Data extracted from a collection
--------

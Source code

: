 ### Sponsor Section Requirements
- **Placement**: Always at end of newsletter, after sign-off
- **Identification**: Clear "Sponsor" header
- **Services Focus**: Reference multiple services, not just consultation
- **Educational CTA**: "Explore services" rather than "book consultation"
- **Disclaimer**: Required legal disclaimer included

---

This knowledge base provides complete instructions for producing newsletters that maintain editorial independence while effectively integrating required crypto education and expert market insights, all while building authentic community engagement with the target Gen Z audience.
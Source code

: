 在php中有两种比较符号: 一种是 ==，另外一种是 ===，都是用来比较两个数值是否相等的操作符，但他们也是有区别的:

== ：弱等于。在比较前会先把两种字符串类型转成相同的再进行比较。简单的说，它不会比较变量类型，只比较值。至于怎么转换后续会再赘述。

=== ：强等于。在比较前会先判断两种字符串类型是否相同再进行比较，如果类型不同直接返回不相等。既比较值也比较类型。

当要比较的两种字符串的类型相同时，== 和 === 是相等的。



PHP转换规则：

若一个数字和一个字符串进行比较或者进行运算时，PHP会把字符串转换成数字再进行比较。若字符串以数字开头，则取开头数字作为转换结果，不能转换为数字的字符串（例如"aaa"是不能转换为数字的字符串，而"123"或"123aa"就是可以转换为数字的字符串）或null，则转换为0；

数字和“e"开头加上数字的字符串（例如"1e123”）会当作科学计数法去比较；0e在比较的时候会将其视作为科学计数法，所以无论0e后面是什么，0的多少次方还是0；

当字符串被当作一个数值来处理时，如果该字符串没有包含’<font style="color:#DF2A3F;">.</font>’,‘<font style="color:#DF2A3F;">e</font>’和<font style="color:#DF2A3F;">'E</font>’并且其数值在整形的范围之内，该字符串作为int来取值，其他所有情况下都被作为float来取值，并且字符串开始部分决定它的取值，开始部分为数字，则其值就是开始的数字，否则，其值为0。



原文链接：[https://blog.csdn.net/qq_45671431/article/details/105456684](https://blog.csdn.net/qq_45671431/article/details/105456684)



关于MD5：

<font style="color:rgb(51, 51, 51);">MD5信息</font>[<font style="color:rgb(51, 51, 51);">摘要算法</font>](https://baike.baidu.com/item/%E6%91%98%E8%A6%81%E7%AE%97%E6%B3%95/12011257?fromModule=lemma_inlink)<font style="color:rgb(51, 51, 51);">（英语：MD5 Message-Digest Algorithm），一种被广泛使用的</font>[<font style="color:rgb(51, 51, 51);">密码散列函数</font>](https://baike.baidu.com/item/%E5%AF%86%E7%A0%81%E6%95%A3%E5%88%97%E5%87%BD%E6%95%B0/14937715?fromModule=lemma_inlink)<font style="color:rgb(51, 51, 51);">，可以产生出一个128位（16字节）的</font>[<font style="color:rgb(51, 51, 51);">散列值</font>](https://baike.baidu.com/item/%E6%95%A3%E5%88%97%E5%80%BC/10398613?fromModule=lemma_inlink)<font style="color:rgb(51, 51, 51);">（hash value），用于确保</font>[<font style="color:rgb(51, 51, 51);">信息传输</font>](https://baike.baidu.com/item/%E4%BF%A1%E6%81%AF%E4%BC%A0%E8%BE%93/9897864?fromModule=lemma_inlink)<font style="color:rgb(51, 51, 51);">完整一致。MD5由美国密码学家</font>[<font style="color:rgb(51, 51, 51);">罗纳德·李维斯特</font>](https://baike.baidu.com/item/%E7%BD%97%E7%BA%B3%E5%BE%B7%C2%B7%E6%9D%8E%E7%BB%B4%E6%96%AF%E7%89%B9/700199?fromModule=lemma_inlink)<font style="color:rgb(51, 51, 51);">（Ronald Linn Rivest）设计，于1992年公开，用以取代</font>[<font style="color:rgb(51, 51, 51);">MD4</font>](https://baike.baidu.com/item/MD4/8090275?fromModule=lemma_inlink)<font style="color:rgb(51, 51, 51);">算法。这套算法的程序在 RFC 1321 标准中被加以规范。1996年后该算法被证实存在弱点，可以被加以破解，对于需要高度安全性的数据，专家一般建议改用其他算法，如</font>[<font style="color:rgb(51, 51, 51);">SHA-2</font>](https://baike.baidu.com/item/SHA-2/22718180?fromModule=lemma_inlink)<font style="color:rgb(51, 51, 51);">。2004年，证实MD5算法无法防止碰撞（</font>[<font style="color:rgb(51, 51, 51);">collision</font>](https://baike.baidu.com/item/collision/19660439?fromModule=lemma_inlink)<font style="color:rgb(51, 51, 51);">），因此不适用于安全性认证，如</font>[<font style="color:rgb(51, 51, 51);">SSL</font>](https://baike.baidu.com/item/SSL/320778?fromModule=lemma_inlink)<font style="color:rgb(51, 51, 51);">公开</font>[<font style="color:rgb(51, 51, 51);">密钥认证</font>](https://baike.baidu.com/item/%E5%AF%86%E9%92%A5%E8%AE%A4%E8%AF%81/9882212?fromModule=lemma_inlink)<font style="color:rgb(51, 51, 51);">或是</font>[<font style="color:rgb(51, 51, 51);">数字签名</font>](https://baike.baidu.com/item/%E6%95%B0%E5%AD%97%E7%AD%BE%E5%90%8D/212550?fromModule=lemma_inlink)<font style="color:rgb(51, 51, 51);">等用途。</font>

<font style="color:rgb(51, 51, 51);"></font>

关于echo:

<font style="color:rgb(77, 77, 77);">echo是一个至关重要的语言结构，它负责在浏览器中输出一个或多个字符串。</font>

--------

Please give an exact copy of the lines above, beginning with the line containing "Sponsor Section Requirements" and running through the line containing "- **Services Focus**: Reference", and of no other lines.

: ### Sponsor Section Requirements
- **Placement**: Always at end of newsletter, after sign-off
- **Identification**: Clear "Sponsor" header
- **Services Focus**: Reference multiple services, not just consultation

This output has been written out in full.